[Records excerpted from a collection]
"""

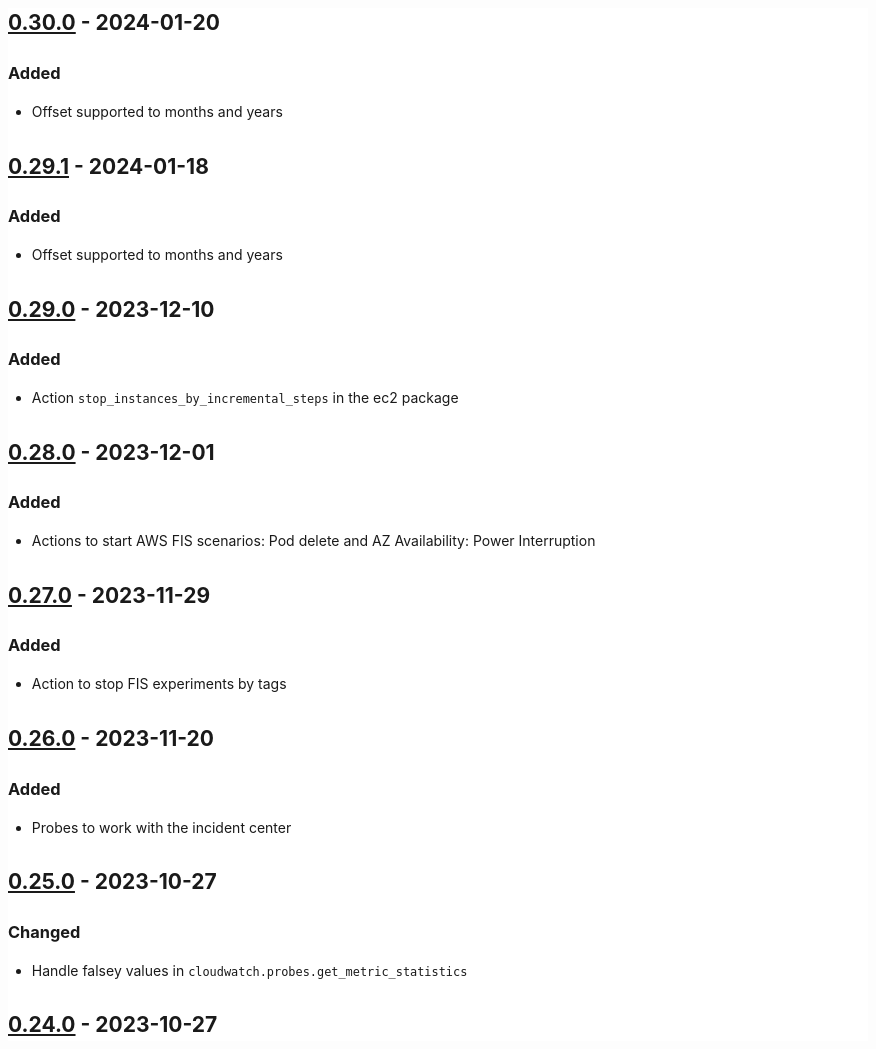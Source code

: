 ## [0.30.0][] - 2024-01-20

[0.30.0]: https://github.com/chaostoolkit-incubator/chaostoolkit-aws/compare/0.29.1...0.30.0

### Added

- Offset supported to months and years

## [0.29.1][] - 2024-01-18

[0.29.1]: https://github.com/chaostoolkit-incubator/chaostoolkit-aws/compare/0.29.0...0.29.1

### Added

- Offset supported to months and years

## [0.29.0][] - 2023-12-10

[0.29.0]: https://github.com/chaostoolkit-incubator/chaostoolkit-aws/compare/0.28.0...0.29.0

### Added

- Action `stop_instances_by_incremental_steps` in the ec2 package

## [0.28.0][] - 2023-12-01

[0.28.0]: https://github.com/chaostoolkit-incubator/chaostoolkit-aws/compare/0.27.0...0.28.0

### Added

- Actions to start AWS FIS scenarios: Pod delete and AZ Availability: Power Interruption

## [0.27.0][] - 2023-11-29

[0.27.0]: https://github.com/chaostoolkit-incubator/chaostoolkit-aws/compare/0.26.0...0.27.0

### Added

- Action to stop FIS experiments by tags

## [0.26.0][] - 2023-11-20

[0.26.0]: https://github.com/chaostoolkit-incubator/chaostoolkit-aws/compare/0.25.0...0.26.0

### Added

- Probes to work with the incident center

## [0.25.0][] - 2023-10-27

[0.25.0]: https://github.com/chaostoolkit-incubator/chaostoolkit-aws/compare/0.24.0...0.25.0

### Changed

- Handle falsey values in `cloudwatch.probes.get_metric_statistics`

## [0.24.0][] - 2023-10-27


[Unreleased]: https://github.com/chaostoolkit-incubator/chaostoolkit-aws/compare/0.35.0...HEAD
[0.35.0]: https://github.com/chaostoolkit-incubator/chaostoolkit-aws/compare/0.34.0...0.35.0
[0.34.0]: https://github.com/chaostoolkit-incubator/chaostoolkit-aws/compare/0.33.0...0.34.0
[0.33.0]: https://github.com/chaostoolkit-incubator/chaostoolkit-aws/compare/0.32.1...0.33.0
[0.32.1]: https://github.com/chaostoolkit-incubator/chaostoolkit-aws/compare/0.32.0...0.32.1
[0.32.0]: https://github.com/chaostoolkit-incubator/chaostoolkit-aws/compare/0.31.1...0.32.0
[0.31.1]: https://github.com/chaostoolkit-incubator/chaostoolkit-aws/compare/0.31.0...0.31.1
[0.31.0]: https://github.com/chaostoolkit-incubator/chaostoolkit-aws/compare/0.30.0...0.31.0
[0.24.0]: https://github.com/chaostoolkit-incubator/chaostoolkit-aws/compare/0.23.4...0.24.0
[0.23.4]: https://github.com/chaostoolkit-incubator/chaostoolkit-aws/compare/0.23.3...0.23.4
[0.23.3]: https://github.com/chaostoolkit-incubator/chaostoolkit-aws/compare/0.23.2...0.23.3
[0.23.2]: https://github.com/chaostoolkit-incubator/chaostoolkit-aws/compare/0.23.1...0.23.2
[0.23.1]: https://github.com/chaostoolkit-incubator/chaostoolkit-aws/compare/0.23.0...0.23.1
[0.23.0]: https://github.com/chaostoolkit-incubator/chaostoolkit-aws/compare/0.22.1...0.23.0
[0.22.1]: https://github.com/chaostoolkit-incubator/chaostoolkit-aws/compare/0.22.0...0.22.1
[0.22.0]: https://github.com/chaostoolkit-incubator/chaostoolkit-aws/compare/0.21.3...0.22.0
[0.21.3]: https://github.com/chaostoolkit-incubator/chaostoolkit-aws/compare/0.21.2...0.21.3
[0.21.2]: https://github.com/chaostoolkit-incubator/chaostoolkit-aws/compare/0.21.1...0.21.2
[0.21.1]: https://github.com/chaostoolkit-incubator/chaostoolkit-aws/compare/0.21.0...0.21.1
[0.21.0]: https://github.com/chaostoolkit-incubator/chaostoolkit-aws/compare/0.20.1...0.21.0
[0.20.1]: https://github.com/chaostoolkit-incubator/chaostoolkit-aws/compare/0.20.0...0.20.1
[0.20.0]: https://github.com/chaostoolkit-incubator/chaostoolkit-aws/compare/0.19.0...0.20.0
[0.19.0]: https://github.com/chaostoolkit-incubator/chaostoolkit-aws/compare/0.18.0...0.19.0
[0.18.0]: https://github.com/chaostoolkit-incubator/chaostoolkit-aws/compare/0.17.0...0.18.0
[0.17.0]: https://github.com/chaostoolkit-incubator/chaostoolkit-aws/compare/0.16.0...0.17.0
[0.16.0]: https://github.com/chaostoolkit-incubator/chaostoolkit-aws/compare/0.15.1...0.16.0
[0.15.1]: https://github.com/chaostoolkit-incubator/chaostoolkit-aws/compare/0.15.0...0.15.1
[0.15.0]: https://github.com/chaostoolkit-incubator/chaostoolkit-aws/compare/0.14.0...0.15.0
[0.14.0]: https://github.com/chaostoolkit-incubator/chaostoolkit-aws/compare/0.13.0...0.14.0
[0.13.0]: https://github.com/chaostoolkit-incubator/chaostoolkit-aws/compare/0.12.0...0.13.0
[0.12.0]: https://github.com/chaostoolkit-incubator/chaostoolkit-aws/compare/0.11.2...0.12.0
[57]: https://github.com/chaostoolkit-incubator/chaostoolkit-aws/issues/57
[52]: https://github.com/chaostoolkit-incubator/chaostoolkit-aws/issues/52
[0.11.2]: https://github.com/chaostoolkit-incubator/chaostoolkit-aws/compare/0.11.1...0.11.2
[49]: https://github.com/chaostoolkit-incubator/chaostoolkit-aws/pull/49
[0.11.1]: https://github.com/chaostoolkit-incubator/chaostoolkit-aws/compare/0.11.0...0.11.1
[0.11.0]: https://github.com/chaostoolkit-incubator/chaostoolkit-aws/compare/0.10.0...0.11.0
[0.10.0]: https://github.com/chaostoolkit-incubator/chaostoolkit-aws/compare/0.9.0...0.10.0
[0.9.0]: https://github.com/chaostoolkit-incubator/chaostoolkit-aws/compare/0.8.0...0.9.0
[0.8.0]: https://github.com/chaostoolkit-incubator/chaostoolkit-aws/compare/0.7.1...0.8.0
[25]: https://github.com/chaostoolkit-incubator/chaostoolkit-aws/issues/25
[instlifecycledocs]: https://docs.aws.amazon.com/AWSEC2/latest/UserGuide/instance-purchasing-options.html
[0.7.1]: https://github.com/chaostoolkit-incubator/chaostoolkit-aws/compare/0.7.0...0.7.1
[0.7.0]: https://github.com/chaostoolkit-incubator/chaostoolkit-aws/compare/0.6.0...0.7.0
[0.6.0]: https://github.com/chaostoolkit-incubator/chaostoolkit-aws/compare/0.5.2...0.6.0
[0.5.2]: https://github.com/chaostoolkit-incubator/chaostoolkit-aws/compare/0.5.1...0.5.2
[0.5.1]: https://github.com/chaostoolkit-incubator/chaostoolkit-aws/compare/0.5.0...0.5.1
[0.5.0]: https://github.com/chaostoolkit-incubator/chaostoolkit-aws/compare/0.4.2...0.5.0
[0.4.2]: https://github.com/chaostoolkit-incubator/chaostoolkit-aws/compare/0.4.1...0.4.2
[0.4.1]: https://github.com/chaostoolkit-incubator/chaostoolkit-aws/compare/0.4.0...0.4.1
[0.4.0]: https://github.com/chaostoolkit-incubator/chaostoolkit-aws/compare/0.3.0...0.4.0
[0.3.0]: https://github.com/chaostoolkit-incubator/chaostoolkit-aws/compare/0.2.0...0.3.0
[5]: https://github.com/chaostoolkit-incubator/chaostoolkit-aws/issues/5
[0.2.0]: https://github.com/chaostoolkit-incubator/chaostoolkit-aws/compare/0.1.0...0.2.0
[0.1.0]: https://github.com/chaostoolkit-incubator/chaostoolkit-aws/tree/0.1.0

"""

▶ _ACTION ITEM_:
Output a faithful copy of the data, with each picture left out.

▶ _THE COMPLETED TASK_:
Source code

: ## [0.30.0][] - 2024-01-20

[0.30.0]: https://github.com/chaostoolkit-incubator/chaostoolkit-aws/compare/0.29.1...0.30.0

### Added

- Offset supported to months and years

## [0.29.1][] - 2024-01-18

[0.29.1]: https://github.com/chaostoolkit-incubator/chaostoolkit-aws/compare/0.29.0...0.29.1

### Added

- Offset supported to months and years

## [0.29.0][] - 2023-12-10

[0.29.0]: https://github.com/chaostoolkit-incubator/chaostoolkit-aws/compare/0.28.0...0.29.0

### Added

- Action `stop_instances_by_incremental_steps` in the ec2 package

## [0.28.0][] - 2023-12-01

[0.28.0]: https://github.com/chaostoolkit-incubator/chaostoolkit-aws/compare/0.27.0...0.28.0

### Added

- Actions to start AWS FIS scenarios: Pod delete and AZ Availability: Power Interruption

## [0.27.0][] - 2023-11-29

[0.27.0]: https://github.com/chaostoolkit-incubator/chaostoolkit-aws/compare/0.26.0...0.27.0

### Added

- Action to stop FIS experiments by tags

## [0.26.0][] - 2023-11-20

[0.26.0]: https://github.com/chaostoolkit-incubator/chaostoolkit-aws/compare/0.25.0...0.26.0

### Added

- Probes to work with the incident center

## [0.25.0][] - 2023-10-27

[0.25.0]: https://github.com/chaostoolkit-incubator/chaostoolkit-aws/compare/0.24.0...0.25.0

### Changed

- Handle falsey values in `cloudwatch.probes.get_metric_statistics`

## [0.24.0][] - 2023-10-27


[Unreleased]: https://github.com/chaostoolkit-incubator/chaostoolkit-aws/compare/0.35.0...HEAD
[0.35.0]: https://github.com/chaostoolkit-incubator/chaostoolkit-aws/compare/0.34.0...0.35.0
[0.34.0]: https://github.com/chaostoolkit-incubator/chaostoolkit-aws/compare/0.33.0...0.34.0
[0.33.0]: https://github.com/chaostoolkit-incubator/chaostoolkit-aws/compare/0.32.1...0.33.0
[0.32.1]: https://github.com/chaostoolkit-incubator/chaostoolkit-aws/compare/0.32.0...0.32.1
[0.32.0]: https://github.com/chaostoolkit-incubator/chaostoolkit-aws/compare/0.31.1...0.32.0
[0.31.1]: https://github.com/chaostoolkit-incubator/chaostoolkit-aws/compare/0.31.0...0.31.1
[0.31.0]: https://github.com/chaostoolkit-incubator/chaostoolkit-aws/compare/0.30.0...0.31.0
[0.24.0]: https://github.com/chaostoolkit-incubator/chaostoolkit-aws/compare/0.23.4...0.24.0
[0.23.4]: https://github.com/chaostoolkit-incubator/chaostoolkit-aws/compare/0.23.3...0.23.4
[0.23.3]: https://github.com/chaostoolkit-incubator/chaostoolkit-aws/compare/0.23.2...0.23.3
[0.23.2]: https://github.com/chaostoolkit-incubator/chaostoolkit-aws/compare/0.23.1...0.23.2
[0.23.1]: https://github.com/chaostoolkit-incubator/chaostoolkit-aws/compare/0.23.0...0.23.1
[0.23.0]: https://github.com/chaostoolkit-incubator/chaostoolkit-aws/compare/0.22.1...0.23.0
[0.22.1]: https://github.com/chaostoolkit-incubator/chaostoolkit-aws/compare/0.22.0...0.22.1
[0.22.0]: https://github.com/chaostoolkit-incubator/chaostoolkit-aws/compare/0.21.3...0.22.0
[0.21.3]: https://github.com/chaostoolkit-incubator/chaostoolkit-aws/compare/0.21.2...0.21.3
[0.21.2]: https://github.com/chaostoolkit-incubator/chaostoolkit-aws/compare/0.21.1...0.21.2
[0.21.1]: https://github.com/chaostoolkit-incubator/chaostoolkit-aws/compare/0.21.0...0.21.1
[0.21.0]: https://github.com/chaostoolkit-incubator/chaostoolkit-aws/compare/0.20.1...0.21.0
[0.20.1]: https://github.com/chaostoolkit-incubator/chaostoolkit-aws/compare/0.20.0...0.20.1
[0.20.0]: https://github.com/chaostoolkit-incubator/chaostoolkit-aws/compare/0.19.0...0.20.0
[0.19.0]: https://github.com/chaostoolkit-incubator/chaostoolkit-aws/compare/0.18.0...0.19.0
[0.18.0]: https://github.com/chaostoolkit-incubator/chaostoolkit-aws/compare/0.17.0...0.18.0
[0.17.0]: https://github.com/chaostoolkit-incubator/chaostoolkit-aws/compare/0.16.0...0.17.0
[0.16.0]: https://github.com/chaostoolkit-incubator/chaostoolkit-aws/compare/0.15.1...0.16.0
[0.15.1]: https://github.com/chaostoolkit-incubator/chaostoolkit-aws/compare/0.15.0...0.15.1
[0.15.0]: https://github.com/chaostoolkit-incubator/chaostoolkit-aws/compare/0.14.0...0.15.0
[0.14.0]: https://github.com/chaostoolkit-incubator/chaostoolkit-aws/compare/0.13.0...0.14.0
[0.13.0]: https://github.com/chaostoolkit-incubator/chaostoolkit-aws/compare/0.12.0...0.13.0
[0.12.0]: https://github.com/chaostoolkit-incubator/chaostoolkit-aws/compare/0.11.2...0.12.0
[57]: https://github.com/chaostoolkit-incubator/chaostoolkit-aws/issues/57
[52]: https://github.com/chaostoolkit-incubator/chaostoolkit-aws/issues/52
[0.11.2]: https://github.com/chaostoolkit-incubator/chaostoolkit-aws/compare/0.11.1...0.11.2
[49]: https://github.com/chaostoolkit-incubator/chaostoolkit-aws/pull/49
[0.11.1]: https://github.com/chaostoolkit-incubator/chaostoolkit-aws/compare/0.11.0...0.11.1
[0.11.0]: https://github.com/chaostoolkit-incubator/chaostoolkit-aws/compare/0.10.0...0.11.0
[0.10.0]: https://github.com/chaostoolkit-incubator/chaostoolkit-aws/compare/0.9.0...0.10.0
[0.9.0]: https://github.com/chaostoolkit-incubator/chaostoolkit-aws/compare/0.8.0...0.9.0
[0.8.0]: https://github.com/chaostoolkit-incubator/chaostoolkit-aws/compare/0.7.1...0.8.0
[25]: https://github.com/chaostoolkit-incubator/chaostoolkit-aws/issues/25
[instlifecycledocs]: https://docs.aws.amazon.com/AWSEC2/latest/UserGuide/instance-purchasing-options.html
[0.7.1]: https://github.com/chaostoolkit-incubator/chaostoolkit-aws/compare/0.7.0...0.7.1
[0.7.0]: https://github.com/chaostoolkit-incubator/chaostoolkit-aws/compare/0.6.0...0.7.0
[0.6.0]: https://github.com/chaostoolkit-incubator/chaostoolkit-aws/compare/0.5.2...0.6.0
[0.5.2]: https://github.com/chaostoolkit-incubator/chaostoolkit-aws/compare/0.5.1...0.5.2
[0.5.1]: https://github.com/chaostoolkit-incubator/chaostoolkit-aws/compare/0.5.0...0.5.1
[0.5.0]: https://github.com/chaostoolkit-incubator/chaostoolkit-aws/compare/0.4.2...0.5.0
[0.4.2]: https://github.com/chaostoolkit-incubator/chaostoolkit-aws/compare/0.4.1...0.4.2
[0.4.1]: https://github.com/chaostoolkit-incubator/chaostoolkit-aws/compare/0.4.0...0.4.1
[0.4.0]: https://github.com/chaostoolkit-incubator/chaostoolkit-aws/compare/0.3.0...0.4.0
[0.3.0]: https://github.com/chaostoolkit-incubator/chaostoolkit-aws/compare/0.2.0...0.3.0
[5]: https://github.com/chaostoolkit-incubator/chaostoolkit-aws/issues/5
[0.2.0]: https://github.com/chaostoolkit-incubator/chaostoolkit-aws/compare/0.1.0...0.2.0
[0.1.0]: https://github.com/chaostoolkit-incubator/chaostoolkit-aws/tree/0.1.0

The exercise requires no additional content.